The Dashboard Answered the Wrong Questions.

The compensation dashboard already existed — it just wasn't the only tool FOH was using. Records, history, and study details lived across multiple places, which meant answering a simple participant question required opening three to five different tools. The goal was to make this the single source of truth.

Participant FAQs

"How many points do I have?"

"What was the last study I came in for?"

"Can I change what I chose for compensation?"

Two decisions shaped the redesign: replacing the calendar view with a scannable list format, and consolidating participant information onto a single profile page — points balance, compensation history, study visits, all in one place.

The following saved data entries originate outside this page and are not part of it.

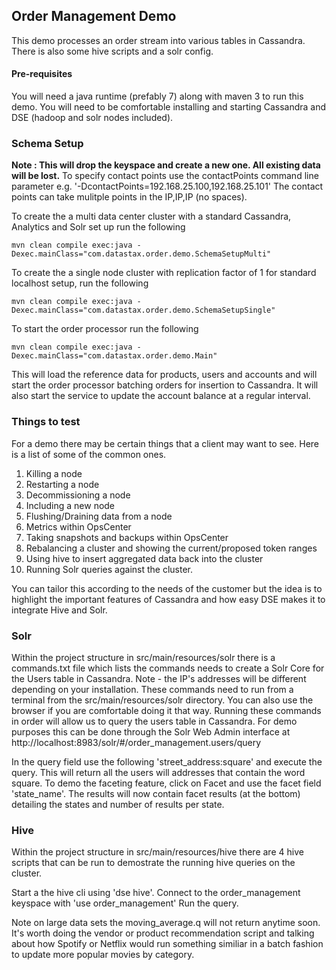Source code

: ## Order Management Demo 

This demo processes an order stream into various tables in Cassandra. There is also some hive scripts and a solr config.

#### Pre-requisites

You will need a java runtime (prefably 7) along with maven 3 to run this demo. You will need to be comfortable installing and starting Cassandra and DSE (hadoop and solr nodes included). 

### Schema Setup

**Note : This will drop the keyspace and create a new one. All existing data will be lost.**
To specify contact points use the contactPoints command line parameter e.g. '-DcontactPoints=192.168.25.100,192.168.25.101'
The contact points can take mulitple points in the IP,IP,IP (no spaces).

To create the a multi data center cluster with a standard Cassandra, Analytics and Solr set up run the following

    mvn clean compile exec:java -Dexec.mainClass="com.datastax.order.demo.SchemaSetupMulti" 

To create the a single node cluster with replication factor of 1 for standard localhost setup, run the following

    mvn clean compile exec:java -Dexec.mainClass="com.datastax.order.demo.SchemaSetupSingle"

To start the order processor run the following

    mvn clean compile exec:java -Dexec.mainClass="com.datastax.order.demo.Main"

This will load the reference data for products, users and accounts and will start the order processor batching orders for insertion to Cassandra. It will also start the service to update the account balance at a regular interval. 

### Things to test

For a demo there may be certain things that a client may want to see. Here is a list of some of the common ones.

1. Killing a node 
2. Restarting a node
3. Decommissioning a node
4. Including a new node
5. Flushing/Draining data from a node
6. Metrics within OpsCenter
7. Taking snapshots and backups within OpsCenter
8. Rebalancing a cluster and showing the current/proposed token ranges
9. Using hive to insert aggregated data back into the cluster
10. Running Solr queries against the cluster.

You can tailor this according to the needs of the customer but the idea is to highlight the important features of Cassandra and how easy DSE makes it to integrate Hive and Solr.

### Solr

Within the project structure in src/main/resources/solr there is a commands.txt file which lists the commands needs to create a Solr Core for the Users table in Cassandra. Note - the IP's addresses will be different depending on your installation. These commands need to run from a terminal from the src/main/resources/solr directory. You can also use the browser if you are comfortable doing it that way. Running these commands in order will allow us to query the users table in Cassandra. For demo purposes this can be done through the Solr Web Admin interface at http://localhost:8983/solr/#/order_management.users/query

In the query field use the following 'street_address:square' and execute the query. This will return all the users will addresses that contain the word square. To demo the faceting feature, click on Facet and use the facet field 'state_name'. The results will now contain facet results (at the bottom) detailing the states and number of results per state. 

### Hive 

Within the project structure in src/main/resources/hive there are 4 hive scripts that can be run to demostrate the running hive queries on the cluster. 

Start a the hive cli using 'dse hive'. 
Connect to the order_management keyspace with 'use order_management' 
Run the query. 

Note on large data sets the moving_average.q will not return anytime soon. It's worth doing the vendor or product recommendation script and talking about how Spotify or Netflix  would run something similiar in a batch fashion to update more popular movies by category.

Original compensation dashboard

Original compensation dashboard — built around the data model, not the day-to-day FOH workflow.

Redesigned dashboard — organized around the questions FOH actually needs answered during a study day.

Handoff

The System Is Now in Build.

Handoff included Figma files for the lobby and coordinator experiences, a coded prototype of the compensation dashboard on its own repo branch, and design documentation and specs for the engineering team. Engineering is currently in implementation — expected to go live in Q3 at WHOOP Labs Doha.

Reflection

Tooling and Operations Have to Be Evaluated Together.

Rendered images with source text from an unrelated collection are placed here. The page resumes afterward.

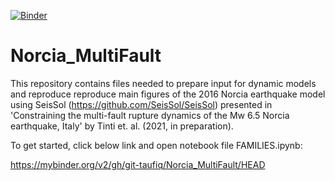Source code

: [![Binder](https://mybinder.org/badge_logo.svg)](https://mybinder.org/v2/gh/git-taufiq/Norcia_MultiFault/HEAD)
# Norcia_MultiFault


This repository contains files needed to prepare input for dynamic models and reproduce reproduce main figures of the 2016 Norcia earthquake model using SeisSol (https://github.com/SeisSol/SeisSol) presented in 'Constraining the multi-fault rupture dynamics of the Mw 6.5 Norcia earthquake, Italy' by Tinti et. al. (2021, in preparation).

To get started, click below link and open notebook file FAMILIES.ipynb:

https://mybinder.org/v2/gh/git-taufiq/Norcia_MultiFault/HEAD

You can't redesign a tool without understanding the operational flow it lives inside. The dashboard wasn't broken because of bad UI choices — it was broken because the workflow had never been designed as a system. The same was true for participants: confusion at check-in wasn't a UX failure, it was a signal that the system had put the wrong burden on the wrong person.

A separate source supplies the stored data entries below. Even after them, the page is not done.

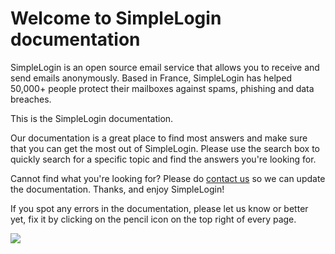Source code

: # Welcome to SimpleLogin documentation

SimpleLogin is an open source email service that allows you to receive and send emails anonymously. Based in France, SimpleLogin has helped 50,000+ people protect their mailboxes against spams, phishing and data breaches.

This is the SimpleLogin documentation. 

Our documentation is a great place to find most answers and make sure that you can get the most out of SimpleLogin. Please use the search box to quickly search for a specific topic and find the answers you're looking for.

Cannot find what you're looking for? Please do [contact us](mailto:hi@simplelogin.io) so we can update the documentation. Thanks, and enjoy SimpleLogin!

If you spot any errors in the documentation, please let us know or better yet, fix it by clicking on the pencil icon on the top right of every page.

![](./assets/everywhere.png)


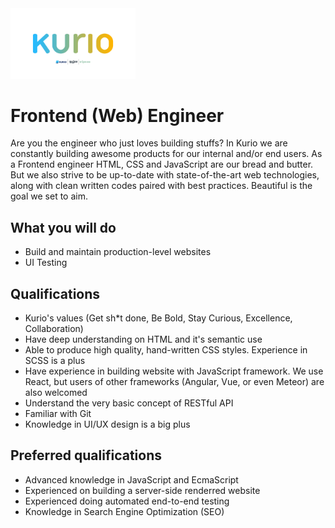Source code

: <img src="logo-pt-kurio.png" alt="Logo" style="width: 200px;"/>

# Frontend (Web) Engineer

Are you the engineer who just loves building stuffs? In Kurio we are constantly building awesome products for our internal and/or end users. As a Frontend engineer HTML, CSS and JavaScript are our bread and butter. But we also strive to be up-to-date with state-of-the-art web technologies, along with clean written codes paired with best practices. Beautiful is the goal we set to aim.

## What you will do

- Build and maintain production-level websites
- UI Testing

## Qualifications

- Kurio's values (Get sh*t done, Be Bold, Stay Curious, Excellence, Collaboration)
- Have deep understanding on HTML and it's semantic use
- Able to produce high quality, hand-written CSS styles. Experience in SCSS is a plus
- Have experience in building website with JavaScript framework. We use React, but users of other frameworks (Angular, Vue, or even Meteor) are also welcomed
- Understand the very basic concept of RESTful API
- Familiar with Git
- Knowledge in UI/UX design is a big plus

## Preferred qualifications

- Advanced knowledge in JavaScript and EcmaScript
- Experienced on building a server-side renderred website
- Experienced doing automated end-to-end testing
- Knowledge in Search Engine Optimization (SEO)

Designing in code pushed me into the same environment as the engineers — same problems, same language. But the broader lesson was simpler: work is easier and the outcomes are better when you're working closely with engineers, PMs, and stakeholders instead of at arm's length. One of the clearest examples was the decision to go AI-native for the dashboard. Getting early buy-in from engineering meant we could move faster, design against real states, and show stakeholders a live prototype instead of static Figma screens. That kind of decision doesn't happen at the end of a handoff — it happens when everyone's already in the room.